Stable Orbits of Planetary Systems


Courtesy NASA/JPL-Caltech

Hello,

Today we have an entry in the field of Astronomy. It is specifically about planetary systems around other stars and their orbits.

Astronomers detect planets around other stars and collect data. There are enough data points to confirm that they have indeed detected a planet but not enough to determine the exact orbit of that planet around its host star. Throw in multiple planets around a single host star and you have a planetary system for which you do not know the stable orbital configuration.

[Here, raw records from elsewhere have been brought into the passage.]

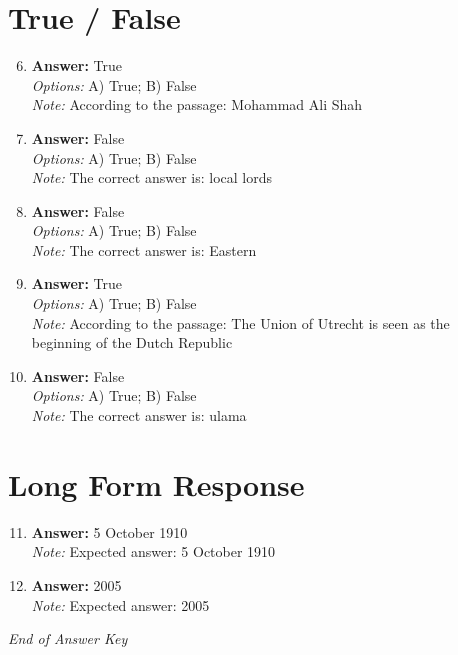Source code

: \documentclass[12pt]{article}
\begin{document}
\section*{True / False}
\begin{enumerate}[label=\arabic*.]
\setcounter{enumi}{5}
\item \textbf{Answer:} True
\\ \textit{Options:} A) True; B) False
\\ \textit{Note:} According to the passage: Mohammad Ali Shah
\item \textbf{Answer:} False
\\ \textit{Options:} A) True; B) False
\\ \textit{Note:} The correct answer is: local lords
\item \textbf{Answer:} False
\\ \textit{Options:} A) True; B) False
\\ \textit{Note:} The correct answer is: Eastern
\item \textbf{Answer:} True
\\ \textit{Options:} A) True; B) False
\\ \textit{Note:} According to the passage: The Union of Utrecht is seen as the beginning of the Dutch Republic
\item \textbf{Answer:} False
\\ \textit{Options:} A) True; B) False
\\ \textit{Note:} The correct answer is: ulama
\end{enumerate}

\section*{Long Form Response}
\begin{enumerate}[label=\arabic*.]
\setcounter{enumi}{10}
\item \textbf{Answer:} 5 October 1910
\\ \textit{Note:} Expected answer: 5 October 1910
\item \textbf{Answer:} 2005
\\ \textit{Note:} Expected answer: 2005
\end{enumerate}

\vfill
\noindent\textit{End of Answer Key}
\end{document}
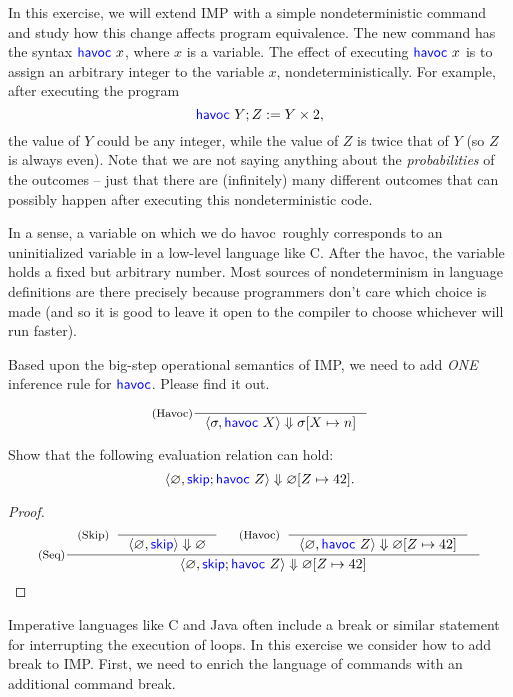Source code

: \documentclass[11pt,a4paper]{article}
\let\emptyset\varnothing
\newcommand{\pair}[1]{\langle #1 \rangle}
\newcommand{\evalC}[3]{\pair{#1, #2} \Downarrow #3}
\newcommand{\kword}[1]{{\color{blue} \textsf{#1}}}
\newcommand{\Skip}{\kword{skip}}
\newcommand{\Havoc}{\kword{havoc}}
\newcommand{\Break}{\kword{break}}
\begin{document}
In this exercise, we will extend IMP with a simple nondeterministic command and study how this change affects program equivalence.
The new command has the syntax $\Havoc~x$, where $x$ is a variable.
The effect of executing $\Havoc~x$ is to assign an arbitrary integer to the variable $x$, nondeterministically.
For example, after executing the program
$$\Havoc~Y;Z:=Y\times 2,$$
the value of $Y$ could be any integer, while the value of $Z$ is twice that of $Y$ (so $Z$ is always even).
Note that we are not saying anything about the \emph{probabilities} of the outcomes -- just that there are (infinitely) many different outcomes that can possibly happen after executing this nondeterministic code.

In a sense, a variable on which we do \Havoc~roughly corresponds to an uninitialized variable in a low-level language like C.
After the \Havoc, the variable holds a fixed but arbitrary number.
Most sources of nondeterminism in language definitions are there precisely because programmers don't care which choice is made (and so it is good to leave it open to the compiler to choose whichever will run faster).

\subproblem Based upon the big-step operational semantics of IMP, we need to add \emph{ONE} inference rule for $\Havoc$.
Please find it out.

\begin{solution}
  $$\inference[(Havoc)]{}{\evalC{\sigma}{\Havoc~X}{\sigma[X \mapsto n]}}$$
\end{solution}

\subproblem Show that the following evaluation relation can hold:
$$\evalC{\emptyset}{\Skip;\Havoc~Z}{\emptyset[Z \mapsto 42]}.$$

\begin{proof}
  $$\inference[(Seq)]{\inference[(Skip)]{}{\evalC{\emptyset}{\Skip}{\emptyset}} &  \inference[(Havoc)]{}{\evalC{\emptyset}{\Havoc~Z}{\emptyset[Z \mapsto 42]}}}{\evalC{\emptyset}{\Skip;\Havoc~Z}{\emptyset[Z \mapsto 42]}}$$
\end{proof}

\newpage
{}

Imperative languages like C and Java often include a break or similar statement for interrupting the execution of loops.
In this exercise we consider how to add break to IMP.
First, we need to enrich the language of commands with an additional command \Break.
\end{document}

Knowing the stable orbital configuration allows astronomers to predict planetary positions and movements which would in turn be useful for making observations (such as atmospheric composition) and help bolster or weaken theories of exoplanets.

How can ML help?

Previously, orbital configurations would have to be simulated over many billions of orbits using brute-force techniques in order to find stable configurations. These would take many hours even on modern supercomputers. Machine Learning helps with reducing this massive computational burden.

The technique works like this: Instead of simulating a given configuration over a billion orbits, it is done over 10,000 orbits which takes only a fraction of a second. From this short snippet, 10 summary metrics  are calculated that capture the system’s resonant dynamics. Finally, using these 10 features a machine learning algorithm is trained and then used to predict whether the configuration would remain stable if the simulation were to be kept running for one billion orbits. This new model is called SPOCK - Stability of Planetary Orbital Classifcations Klassifier and it helps eliminate "fast instabilities".

How good/fast is it?

Simulation runs that would take tens of thousands of hours using the traditional brute-force approach will now only be a matter of minutes using SPOCK. It is 100,000 times faster than the previous approach thus breaking the computational bottleneck.

Here's the research paper that describes the techniques and methodology used in this advancement:

 Predicting the long-term stability of compact multiplanet systems


Hope you enjoyed this brief snippet on Data Science for Science!